EXERCISE:
Please copy each line of the data that includes the string "paper".

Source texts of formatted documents
================
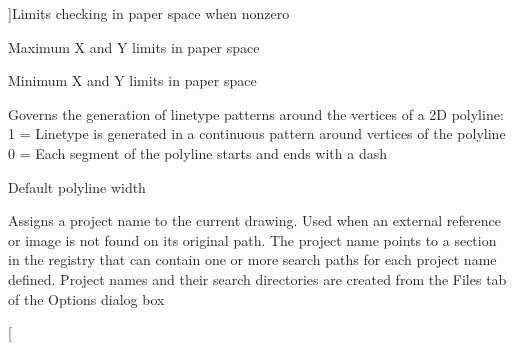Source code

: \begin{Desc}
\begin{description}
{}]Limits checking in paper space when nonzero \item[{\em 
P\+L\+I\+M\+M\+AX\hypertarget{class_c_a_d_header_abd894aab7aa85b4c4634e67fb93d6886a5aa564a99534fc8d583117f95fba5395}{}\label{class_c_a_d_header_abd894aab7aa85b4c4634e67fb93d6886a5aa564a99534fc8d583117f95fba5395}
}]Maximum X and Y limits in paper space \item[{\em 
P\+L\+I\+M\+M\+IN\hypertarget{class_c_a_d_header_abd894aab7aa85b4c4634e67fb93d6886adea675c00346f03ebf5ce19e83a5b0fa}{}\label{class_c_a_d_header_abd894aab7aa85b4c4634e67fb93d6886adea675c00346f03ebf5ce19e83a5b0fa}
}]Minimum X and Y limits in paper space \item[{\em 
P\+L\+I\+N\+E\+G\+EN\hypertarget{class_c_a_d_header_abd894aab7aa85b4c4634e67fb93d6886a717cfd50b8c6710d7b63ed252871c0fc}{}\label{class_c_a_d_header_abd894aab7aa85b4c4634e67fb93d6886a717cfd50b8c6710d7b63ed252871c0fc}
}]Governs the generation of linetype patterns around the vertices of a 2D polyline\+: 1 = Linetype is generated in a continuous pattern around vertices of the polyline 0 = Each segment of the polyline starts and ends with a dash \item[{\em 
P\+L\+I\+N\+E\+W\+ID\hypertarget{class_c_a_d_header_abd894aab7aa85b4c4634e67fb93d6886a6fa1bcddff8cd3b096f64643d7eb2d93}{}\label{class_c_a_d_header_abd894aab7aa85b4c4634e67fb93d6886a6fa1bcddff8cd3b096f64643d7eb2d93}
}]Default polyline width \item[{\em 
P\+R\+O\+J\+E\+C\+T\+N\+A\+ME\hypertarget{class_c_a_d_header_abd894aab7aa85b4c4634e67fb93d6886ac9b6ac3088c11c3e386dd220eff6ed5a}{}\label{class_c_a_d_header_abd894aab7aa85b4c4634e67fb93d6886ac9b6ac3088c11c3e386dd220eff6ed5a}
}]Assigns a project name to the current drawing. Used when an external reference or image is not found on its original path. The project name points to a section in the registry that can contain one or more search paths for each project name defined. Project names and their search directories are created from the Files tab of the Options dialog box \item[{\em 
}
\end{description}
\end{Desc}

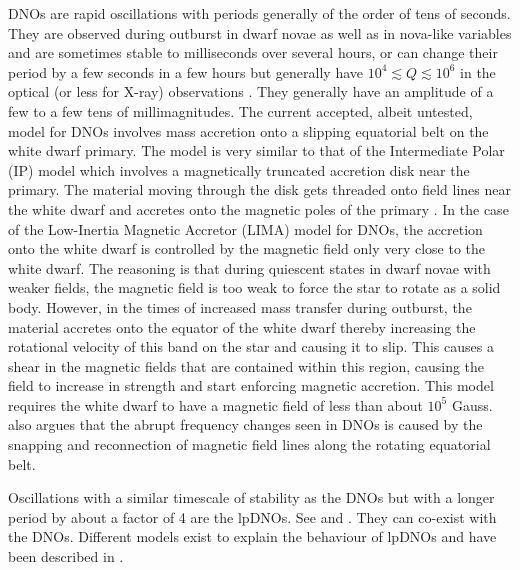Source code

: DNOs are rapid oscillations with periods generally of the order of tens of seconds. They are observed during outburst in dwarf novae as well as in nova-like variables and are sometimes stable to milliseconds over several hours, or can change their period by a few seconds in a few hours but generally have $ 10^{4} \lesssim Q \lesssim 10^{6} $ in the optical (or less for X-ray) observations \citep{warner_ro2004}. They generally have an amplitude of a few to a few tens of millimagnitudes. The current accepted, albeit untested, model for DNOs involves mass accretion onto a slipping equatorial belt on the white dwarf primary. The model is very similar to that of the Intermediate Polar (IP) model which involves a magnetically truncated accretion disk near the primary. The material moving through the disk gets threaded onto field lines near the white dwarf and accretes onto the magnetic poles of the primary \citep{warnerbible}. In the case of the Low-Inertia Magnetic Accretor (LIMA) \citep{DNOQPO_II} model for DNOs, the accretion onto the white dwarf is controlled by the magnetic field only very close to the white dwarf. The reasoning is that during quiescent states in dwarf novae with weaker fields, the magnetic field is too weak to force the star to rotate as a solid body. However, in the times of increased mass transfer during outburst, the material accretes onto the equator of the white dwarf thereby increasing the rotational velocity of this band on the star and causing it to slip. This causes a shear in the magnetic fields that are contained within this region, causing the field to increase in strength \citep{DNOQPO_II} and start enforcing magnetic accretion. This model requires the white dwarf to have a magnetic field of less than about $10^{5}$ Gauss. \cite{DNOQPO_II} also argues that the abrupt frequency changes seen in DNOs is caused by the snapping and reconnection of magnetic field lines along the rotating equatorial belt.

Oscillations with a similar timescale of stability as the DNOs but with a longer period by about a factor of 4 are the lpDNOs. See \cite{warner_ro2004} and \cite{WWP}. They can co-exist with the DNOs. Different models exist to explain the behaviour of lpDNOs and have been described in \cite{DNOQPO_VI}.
================
ANSWER TO THIS EXERCISE:
{}]Limits checking in paper space when nonzero \item[{\em 
}]Maximum X and Y limits in paper space \item[{\em 
}]Minimum X and Y limits in paper space \item[{\em 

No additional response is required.